BEGIN Dataset records

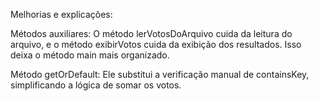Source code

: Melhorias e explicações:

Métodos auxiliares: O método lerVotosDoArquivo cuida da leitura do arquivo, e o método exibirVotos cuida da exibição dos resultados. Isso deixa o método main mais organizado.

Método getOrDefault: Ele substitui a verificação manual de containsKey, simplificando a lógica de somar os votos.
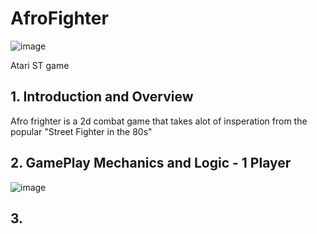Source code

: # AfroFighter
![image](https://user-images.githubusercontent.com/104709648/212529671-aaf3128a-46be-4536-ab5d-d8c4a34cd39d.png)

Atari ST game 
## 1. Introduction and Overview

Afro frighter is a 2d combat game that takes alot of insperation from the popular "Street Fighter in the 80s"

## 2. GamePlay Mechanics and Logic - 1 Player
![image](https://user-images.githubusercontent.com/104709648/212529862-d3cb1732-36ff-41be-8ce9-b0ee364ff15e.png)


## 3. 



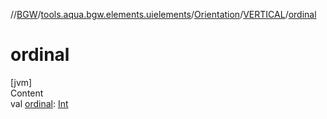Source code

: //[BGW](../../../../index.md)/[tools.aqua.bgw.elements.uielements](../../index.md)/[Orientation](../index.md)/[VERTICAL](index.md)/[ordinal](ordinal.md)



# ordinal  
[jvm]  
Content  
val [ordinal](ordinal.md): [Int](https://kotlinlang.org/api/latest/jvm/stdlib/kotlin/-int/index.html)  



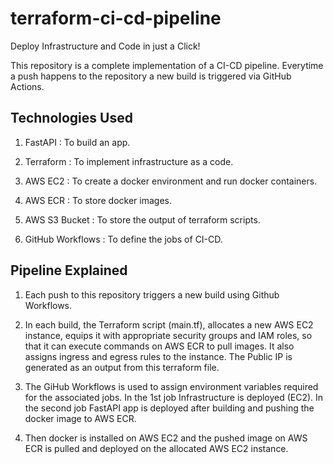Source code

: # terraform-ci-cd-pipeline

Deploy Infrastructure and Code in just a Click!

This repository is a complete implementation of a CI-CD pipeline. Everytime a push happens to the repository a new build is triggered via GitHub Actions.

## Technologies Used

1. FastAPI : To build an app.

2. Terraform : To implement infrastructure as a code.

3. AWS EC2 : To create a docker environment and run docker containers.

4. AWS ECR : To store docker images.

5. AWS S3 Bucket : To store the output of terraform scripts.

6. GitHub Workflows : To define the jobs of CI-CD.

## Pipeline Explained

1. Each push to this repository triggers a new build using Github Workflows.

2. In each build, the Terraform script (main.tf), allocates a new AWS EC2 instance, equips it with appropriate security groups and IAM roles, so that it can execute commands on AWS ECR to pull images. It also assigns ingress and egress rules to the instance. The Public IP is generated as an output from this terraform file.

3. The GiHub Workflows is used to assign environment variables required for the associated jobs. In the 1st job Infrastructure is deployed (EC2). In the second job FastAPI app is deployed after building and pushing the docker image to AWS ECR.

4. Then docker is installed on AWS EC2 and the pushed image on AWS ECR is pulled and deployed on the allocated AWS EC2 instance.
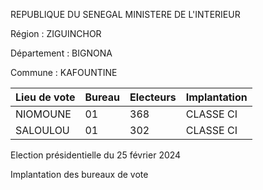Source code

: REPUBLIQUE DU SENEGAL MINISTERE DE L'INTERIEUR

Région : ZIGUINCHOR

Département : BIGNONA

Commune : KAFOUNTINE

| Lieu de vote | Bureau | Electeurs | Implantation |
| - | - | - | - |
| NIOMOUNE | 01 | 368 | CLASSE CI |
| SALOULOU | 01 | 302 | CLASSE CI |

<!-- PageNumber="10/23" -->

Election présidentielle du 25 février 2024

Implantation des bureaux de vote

END Dataset records

— Task instructions —
When you copy the records above, keep every word exact but leave out the pictures.

— Solution for this exercise —
Source code

: Melhorias e explicações:

Métodos auxiliares: O método lerVotosDoArquivo cuida da leitura do arquivo, e o método exibirVotos cuida da exibição dos resultados. Isso deixa o método main mais organizado.

Método getOrDefault: Ele substitui a verificação manual de containsKey, simplificando a lógica de somar os votos.
Source code

: # AfroFighter
![image](https://user-images.githubusercontent.com/104709648/212529671-aaf3128a-46be-4536-ab5d-d8c4a34cd39d.png)

Atari ST game 
## 1. Introduction and Overview

Afro frighter is a 2d combat game that takes alot of insperation from the popular "Street Fighter in the 80s"

## 2. GamePlay Mechanics and Logic - 1 Player
![image](https://user-images.githubusercontent.com/104709648/212529862-d3cb1732-36ff-41be-8ce9-b0ee364ff15e.png)


## 3. 



Source code

: //[BGW](../../../../index.md)/[tools.aqua.bgw.elements.uielements](../../index.md)/[Orientation](../index.md)/[VERTICAL](index.md)/[ordinal](ordinal.md)



# ordinal  
[jvm]  
Content  
val [ordinal](ordinal.md): [Int](https://kotlinlang.org/api/latest/jvm/stdlib/kotlin/-int/index.html)  



Source code

: # terraform-ci-cd-pipeline

Deploy Infrastructure and Code in just a Click!

This repository is a complete implementation of a CI-CD pipeline. Everytime a push happens to the repository a new build is triggered via GitHub Actions.

## Technologies Used

1. FastAPI : To build an app.

2. Terraform : To implement infrastructure as a code.

3. AWS EC2 : To create a docker environment and run docker containers.

4. AWS ECR : To store docker images.

5. AWS S3 Bucket : To store the output of terraform scripts.

6. GitHub Workflows : To define the jobs of CI-CD.

## Pipeline Explained

1. Each push to this repository triggers a new build using Github Workflows.

2. In each build, the Terraform script (main.tf), allocates a new AWS EC2 instance, equips it with appropriate security groups and IAM roles, so that it can execute commands on AWS ECR to pull images. It also assigns ingress and egress rules to the instance. The Public IP is generated as an output from this terraform file.

3. The GiHub Workflows is used to assign environment variables required for the associated jobs. In the 1st job Infrastructure is deployed (EC2). In the second job FastAPI app is deployed after building and pushing the docker image to AWS ECR.

4. Then docker is installed on AWS EC2 and the pushed image on AWS ECR is pulled and deployed on the allocated AWS EC2 instance.
Source code

: REPUBLIQUE DU SENEGAL MINISTERE DE L'INTERIEUR

Région : ZIGUINCHOR

Département : BIGNONA

Commune : KAFOUNTINE

| Lieu de vote | Bureau | Electeurs | Implantation |
| - | - | - | - |
| NIOMOUNE | 01 | 368 | CLASSE CI |
| SALOULOU | 01 | 302 | CLASSE CI |

<!-- PageNumber="10/23" -->

Election présidentielle du 25 février 2024

Implantation des bureaux de vote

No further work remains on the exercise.